Students should pay attention to prioritization

By Brianna Wellen

Terms such as Program Information Requests, listening forums and priority ranking may sound foreign to Columbia students. However, they are terms that are currently shaping the future of the college. Columbia is in the midst of a prioritization process that is placing every aspect of the college under the microscope. While the process seems tedious and perhaps boring on the surface, it’s worth students’ time to pay attention and understand what’s going on.

The first round of evaluations was on the nonacademic side, putting programs such as recycling at risk. During listening forums, program representatives were allowed to defend their programs, make a case or agree with decisions made during the priority ranking process. A surprisingly low number of people turned up to defend the programs in question—which either means that people agreed with the rankings or didn’t care enough to argue.

With academic rankings right around the corner, the prioritization process will begin to directly affect students’ education more and more. Students, staff and faculty should start tracking this process more closely to be in a position to stand up for programs they value.

Columbia offers unique classes, curriculum and student experiences, to say the least. For an outside group, it seems nearly impossible to understand some of the particular details that work together to create our niche academic environment.

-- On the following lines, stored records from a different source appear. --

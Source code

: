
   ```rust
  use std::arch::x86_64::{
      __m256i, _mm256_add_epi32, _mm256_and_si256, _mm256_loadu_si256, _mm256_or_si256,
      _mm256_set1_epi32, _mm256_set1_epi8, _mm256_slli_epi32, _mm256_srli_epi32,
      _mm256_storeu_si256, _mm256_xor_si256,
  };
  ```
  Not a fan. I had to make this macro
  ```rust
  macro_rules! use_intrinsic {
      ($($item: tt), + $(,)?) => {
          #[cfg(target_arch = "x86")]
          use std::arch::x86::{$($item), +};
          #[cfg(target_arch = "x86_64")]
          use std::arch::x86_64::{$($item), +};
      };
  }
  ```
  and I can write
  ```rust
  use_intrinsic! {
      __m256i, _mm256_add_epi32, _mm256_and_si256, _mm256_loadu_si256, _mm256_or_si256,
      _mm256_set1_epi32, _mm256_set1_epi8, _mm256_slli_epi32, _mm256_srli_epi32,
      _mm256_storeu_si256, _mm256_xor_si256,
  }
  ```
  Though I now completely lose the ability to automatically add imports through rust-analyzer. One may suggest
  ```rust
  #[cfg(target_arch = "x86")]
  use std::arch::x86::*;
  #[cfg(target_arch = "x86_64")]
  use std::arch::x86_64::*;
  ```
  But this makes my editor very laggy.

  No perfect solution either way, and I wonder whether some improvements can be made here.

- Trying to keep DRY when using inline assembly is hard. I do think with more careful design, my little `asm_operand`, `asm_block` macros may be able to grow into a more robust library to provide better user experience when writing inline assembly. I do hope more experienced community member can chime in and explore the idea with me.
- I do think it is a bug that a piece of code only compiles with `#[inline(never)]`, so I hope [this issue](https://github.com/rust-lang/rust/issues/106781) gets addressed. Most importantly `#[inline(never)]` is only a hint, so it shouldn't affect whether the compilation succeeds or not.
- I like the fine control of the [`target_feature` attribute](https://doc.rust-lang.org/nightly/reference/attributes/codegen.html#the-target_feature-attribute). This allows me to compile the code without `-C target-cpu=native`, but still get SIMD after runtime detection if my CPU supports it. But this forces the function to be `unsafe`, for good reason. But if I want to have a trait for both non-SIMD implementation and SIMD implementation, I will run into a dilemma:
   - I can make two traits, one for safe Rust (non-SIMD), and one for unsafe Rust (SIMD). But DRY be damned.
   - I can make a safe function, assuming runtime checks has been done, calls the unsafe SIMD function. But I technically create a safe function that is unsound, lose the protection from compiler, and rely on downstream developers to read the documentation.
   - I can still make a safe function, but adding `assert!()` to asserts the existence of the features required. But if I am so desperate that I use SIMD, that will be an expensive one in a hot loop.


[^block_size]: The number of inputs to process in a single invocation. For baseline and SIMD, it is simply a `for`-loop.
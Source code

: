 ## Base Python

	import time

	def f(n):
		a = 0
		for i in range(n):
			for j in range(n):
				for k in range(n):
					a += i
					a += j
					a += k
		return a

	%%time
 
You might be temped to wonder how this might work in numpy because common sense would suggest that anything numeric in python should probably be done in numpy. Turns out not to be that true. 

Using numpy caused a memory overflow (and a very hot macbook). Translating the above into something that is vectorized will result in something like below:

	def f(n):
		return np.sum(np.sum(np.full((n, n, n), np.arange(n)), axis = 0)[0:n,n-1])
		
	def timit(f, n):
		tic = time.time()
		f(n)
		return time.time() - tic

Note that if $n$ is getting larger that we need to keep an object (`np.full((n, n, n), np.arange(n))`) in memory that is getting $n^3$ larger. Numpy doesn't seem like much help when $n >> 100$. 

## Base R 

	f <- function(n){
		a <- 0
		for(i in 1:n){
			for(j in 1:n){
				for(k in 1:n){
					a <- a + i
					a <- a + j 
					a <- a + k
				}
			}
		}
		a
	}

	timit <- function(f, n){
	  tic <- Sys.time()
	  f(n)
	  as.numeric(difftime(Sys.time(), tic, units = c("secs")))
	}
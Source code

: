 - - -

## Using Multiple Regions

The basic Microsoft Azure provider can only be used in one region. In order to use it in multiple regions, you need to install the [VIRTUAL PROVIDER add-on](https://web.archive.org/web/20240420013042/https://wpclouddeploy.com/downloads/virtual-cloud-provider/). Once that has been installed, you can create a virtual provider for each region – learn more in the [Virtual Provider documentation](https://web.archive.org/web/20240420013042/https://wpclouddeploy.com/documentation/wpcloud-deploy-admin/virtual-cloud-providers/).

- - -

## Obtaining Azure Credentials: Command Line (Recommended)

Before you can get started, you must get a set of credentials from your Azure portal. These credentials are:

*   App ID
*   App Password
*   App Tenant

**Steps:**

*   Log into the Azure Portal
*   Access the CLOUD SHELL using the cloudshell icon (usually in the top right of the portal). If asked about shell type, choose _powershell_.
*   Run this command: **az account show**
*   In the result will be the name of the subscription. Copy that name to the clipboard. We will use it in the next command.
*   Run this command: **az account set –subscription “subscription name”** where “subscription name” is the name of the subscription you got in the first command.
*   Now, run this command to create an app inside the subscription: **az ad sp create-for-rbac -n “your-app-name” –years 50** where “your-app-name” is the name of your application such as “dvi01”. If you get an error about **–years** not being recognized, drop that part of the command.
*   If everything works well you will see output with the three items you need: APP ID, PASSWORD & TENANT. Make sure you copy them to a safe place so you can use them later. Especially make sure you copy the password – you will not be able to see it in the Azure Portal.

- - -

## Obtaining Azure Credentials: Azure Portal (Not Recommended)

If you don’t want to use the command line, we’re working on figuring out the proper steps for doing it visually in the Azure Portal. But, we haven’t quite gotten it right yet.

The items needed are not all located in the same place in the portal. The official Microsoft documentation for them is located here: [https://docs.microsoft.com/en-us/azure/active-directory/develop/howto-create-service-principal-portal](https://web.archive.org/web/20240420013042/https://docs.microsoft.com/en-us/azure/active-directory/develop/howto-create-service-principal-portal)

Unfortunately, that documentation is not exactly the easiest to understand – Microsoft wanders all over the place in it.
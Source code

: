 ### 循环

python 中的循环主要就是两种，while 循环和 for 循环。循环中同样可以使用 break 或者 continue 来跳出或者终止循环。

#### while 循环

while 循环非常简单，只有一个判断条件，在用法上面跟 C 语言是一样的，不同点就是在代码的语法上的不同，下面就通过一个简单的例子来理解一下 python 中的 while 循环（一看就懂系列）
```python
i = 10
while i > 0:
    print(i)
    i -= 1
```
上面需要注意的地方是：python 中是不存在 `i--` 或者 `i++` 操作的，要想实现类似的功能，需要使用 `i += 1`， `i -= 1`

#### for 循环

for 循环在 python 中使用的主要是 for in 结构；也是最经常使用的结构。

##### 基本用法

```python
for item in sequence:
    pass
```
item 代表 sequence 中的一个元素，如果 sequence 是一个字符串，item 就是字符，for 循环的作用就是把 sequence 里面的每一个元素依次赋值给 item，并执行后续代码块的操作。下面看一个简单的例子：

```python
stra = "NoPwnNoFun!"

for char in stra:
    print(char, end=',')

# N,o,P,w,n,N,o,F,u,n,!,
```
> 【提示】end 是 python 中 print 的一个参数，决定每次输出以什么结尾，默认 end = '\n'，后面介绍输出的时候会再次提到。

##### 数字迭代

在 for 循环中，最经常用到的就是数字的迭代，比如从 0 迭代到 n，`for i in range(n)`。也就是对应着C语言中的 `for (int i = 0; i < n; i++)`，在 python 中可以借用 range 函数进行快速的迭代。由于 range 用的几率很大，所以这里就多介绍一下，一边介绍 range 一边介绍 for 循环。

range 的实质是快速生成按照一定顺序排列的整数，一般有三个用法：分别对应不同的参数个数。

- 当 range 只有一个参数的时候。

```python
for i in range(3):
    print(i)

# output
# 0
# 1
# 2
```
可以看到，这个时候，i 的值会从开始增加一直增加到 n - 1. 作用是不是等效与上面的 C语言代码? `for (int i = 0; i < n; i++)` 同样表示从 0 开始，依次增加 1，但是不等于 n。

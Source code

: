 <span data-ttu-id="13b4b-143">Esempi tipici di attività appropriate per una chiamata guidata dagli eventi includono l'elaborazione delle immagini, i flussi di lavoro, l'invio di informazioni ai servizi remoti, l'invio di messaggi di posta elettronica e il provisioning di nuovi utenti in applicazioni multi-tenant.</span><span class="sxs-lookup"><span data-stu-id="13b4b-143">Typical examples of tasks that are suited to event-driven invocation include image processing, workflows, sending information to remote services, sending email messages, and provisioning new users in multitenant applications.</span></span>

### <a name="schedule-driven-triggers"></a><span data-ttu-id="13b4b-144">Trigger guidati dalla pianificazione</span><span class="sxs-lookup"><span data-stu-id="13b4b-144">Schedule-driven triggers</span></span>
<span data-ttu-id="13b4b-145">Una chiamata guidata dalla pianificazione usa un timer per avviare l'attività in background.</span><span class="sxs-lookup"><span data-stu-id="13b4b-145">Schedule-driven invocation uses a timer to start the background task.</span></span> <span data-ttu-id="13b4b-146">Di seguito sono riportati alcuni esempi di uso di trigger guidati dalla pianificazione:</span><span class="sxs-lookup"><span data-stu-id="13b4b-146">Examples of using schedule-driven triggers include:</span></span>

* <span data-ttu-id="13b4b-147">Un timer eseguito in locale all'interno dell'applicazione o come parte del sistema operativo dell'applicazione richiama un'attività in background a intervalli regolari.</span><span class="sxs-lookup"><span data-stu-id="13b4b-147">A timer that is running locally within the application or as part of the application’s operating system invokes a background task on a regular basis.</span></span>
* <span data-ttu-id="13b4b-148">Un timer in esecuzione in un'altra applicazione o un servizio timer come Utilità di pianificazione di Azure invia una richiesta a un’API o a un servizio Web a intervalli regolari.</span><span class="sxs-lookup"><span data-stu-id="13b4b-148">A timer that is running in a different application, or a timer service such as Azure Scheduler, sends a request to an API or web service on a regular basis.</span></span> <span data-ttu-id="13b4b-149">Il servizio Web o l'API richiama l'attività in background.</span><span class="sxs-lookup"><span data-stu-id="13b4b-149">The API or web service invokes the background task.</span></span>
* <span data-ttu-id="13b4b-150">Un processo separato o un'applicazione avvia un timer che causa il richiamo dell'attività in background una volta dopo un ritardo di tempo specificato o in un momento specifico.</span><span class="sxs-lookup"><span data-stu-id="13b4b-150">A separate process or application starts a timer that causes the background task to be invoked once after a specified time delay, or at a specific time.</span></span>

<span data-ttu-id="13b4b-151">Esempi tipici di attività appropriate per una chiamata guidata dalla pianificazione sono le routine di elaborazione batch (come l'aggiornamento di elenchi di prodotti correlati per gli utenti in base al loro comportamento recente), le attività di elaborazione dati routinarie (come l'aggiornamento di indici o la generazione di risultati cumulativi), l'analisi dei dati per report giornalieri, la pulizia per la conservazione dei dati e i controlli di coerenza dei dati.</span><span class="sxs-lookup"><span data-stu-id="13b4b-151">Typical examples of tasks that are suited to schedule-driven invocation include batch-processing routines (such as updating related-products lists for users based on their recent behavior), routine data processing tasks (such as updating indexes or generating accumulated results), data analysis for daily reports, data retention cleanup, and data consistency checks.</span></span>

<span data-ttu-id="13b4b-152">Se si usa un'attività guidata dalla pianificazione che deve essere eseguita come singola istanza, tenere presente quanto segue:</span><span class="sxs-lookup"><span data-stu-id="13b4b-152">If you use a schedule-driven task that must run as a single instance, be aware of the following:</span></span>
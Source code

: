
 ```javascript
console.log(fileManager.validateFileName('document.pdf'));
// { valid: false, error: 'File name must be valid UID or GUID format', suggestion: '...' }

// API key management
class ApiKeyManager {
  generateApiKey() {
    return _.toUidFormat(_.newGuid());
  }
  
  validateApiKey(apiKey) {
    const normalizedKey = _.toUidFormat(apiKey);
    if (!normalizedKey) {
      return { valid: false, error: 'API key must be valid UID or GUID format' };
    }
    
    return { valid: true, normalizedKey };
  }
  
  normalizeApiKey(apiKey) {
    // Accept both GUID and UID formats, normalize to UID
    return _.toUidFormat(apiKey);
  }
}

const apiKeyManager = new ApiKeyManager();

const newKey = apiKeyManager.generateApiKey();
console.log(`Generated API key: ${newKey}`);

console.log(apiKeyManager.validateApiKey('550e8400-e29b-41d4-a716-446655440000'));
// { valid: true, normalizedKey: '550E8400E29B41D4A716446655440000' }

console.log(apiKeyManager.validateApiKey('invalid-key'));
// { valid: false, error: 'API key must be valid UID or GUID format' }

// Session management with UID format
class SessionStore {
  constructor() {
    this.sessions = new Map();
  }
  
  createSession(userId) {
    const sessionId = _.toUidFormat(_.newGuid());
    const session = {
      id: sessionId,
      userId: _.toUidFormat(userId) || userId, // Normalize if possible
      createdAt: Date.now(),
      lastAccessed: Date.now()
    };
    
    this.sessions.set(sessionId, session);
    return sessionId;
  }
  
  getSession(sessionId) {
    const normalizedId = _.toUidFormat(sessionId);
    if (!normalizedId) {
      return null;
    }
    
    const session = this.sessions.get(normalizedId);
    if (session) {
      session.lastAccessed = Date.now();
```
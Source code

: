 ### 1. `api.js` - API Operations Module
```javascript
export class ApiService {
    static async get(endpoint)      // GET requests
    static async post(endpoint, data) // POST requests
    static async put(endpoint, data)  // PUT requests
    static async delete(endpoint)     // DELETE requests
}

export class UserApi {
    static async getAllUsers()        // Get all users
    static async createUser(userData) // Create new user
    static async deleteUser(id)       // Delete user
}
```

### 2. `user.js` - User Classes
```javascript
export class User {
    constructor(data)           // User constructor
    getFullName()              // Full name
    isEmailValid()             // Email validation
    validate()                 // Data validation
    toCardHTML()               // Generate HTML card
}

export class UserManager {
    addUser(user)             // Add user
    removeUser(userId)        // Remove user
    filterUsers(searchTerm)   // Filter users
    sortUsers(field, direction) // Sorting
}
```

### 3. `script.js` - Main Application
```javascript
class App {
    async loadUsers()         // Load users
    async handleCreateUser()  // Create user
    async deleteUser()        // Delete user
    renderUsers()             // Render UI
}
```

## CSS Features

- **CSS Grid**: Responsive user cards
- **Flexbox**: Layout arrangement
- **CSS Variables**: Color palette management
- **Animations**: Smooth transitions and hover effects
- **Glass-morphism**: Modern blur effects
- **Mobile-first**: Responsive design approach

With proper input from all parties involved, there can be a collaborative give-and-take to maintain programs that make Columbia unique while still distributing resources in an efficient way.

Unfortunately, not everyone can win in this process. Each department will obviously want the most for itself in order to to keep Columbia growing with the high standards set by the school. This gives even more incentive to stay in the know throughout the various phases; no one should assume the class, equipment or program they hold dear is safe.

Analyzing the distribution of resources is a good move to make Columbia more efficient and improve the education of students. However, there is always pushback to any change. Even if the changes are positive, a sudden shift in priorities could cause uproar among the Columbia community. While students should be paying more attention, Columbia should also be promoting the changes more publicly at each stage of the process to ensure transparency. This shouldn’t take place behind closed doors.

While the administration claims they’re pushing transparency, most of the information is available only to faculty and staff who have access to IRIS. Students are still virtually left in the dark when it comes to the official documents.

Prioritization is only one step in a series of changes coming down the pipeline. Columbia’s Focus 2016 initiative will continue to evolve programs, departments, finances and enrollment at the college. Students who don’t pay attention now—especially underclassmen—may be blindsided with even bigger changes later.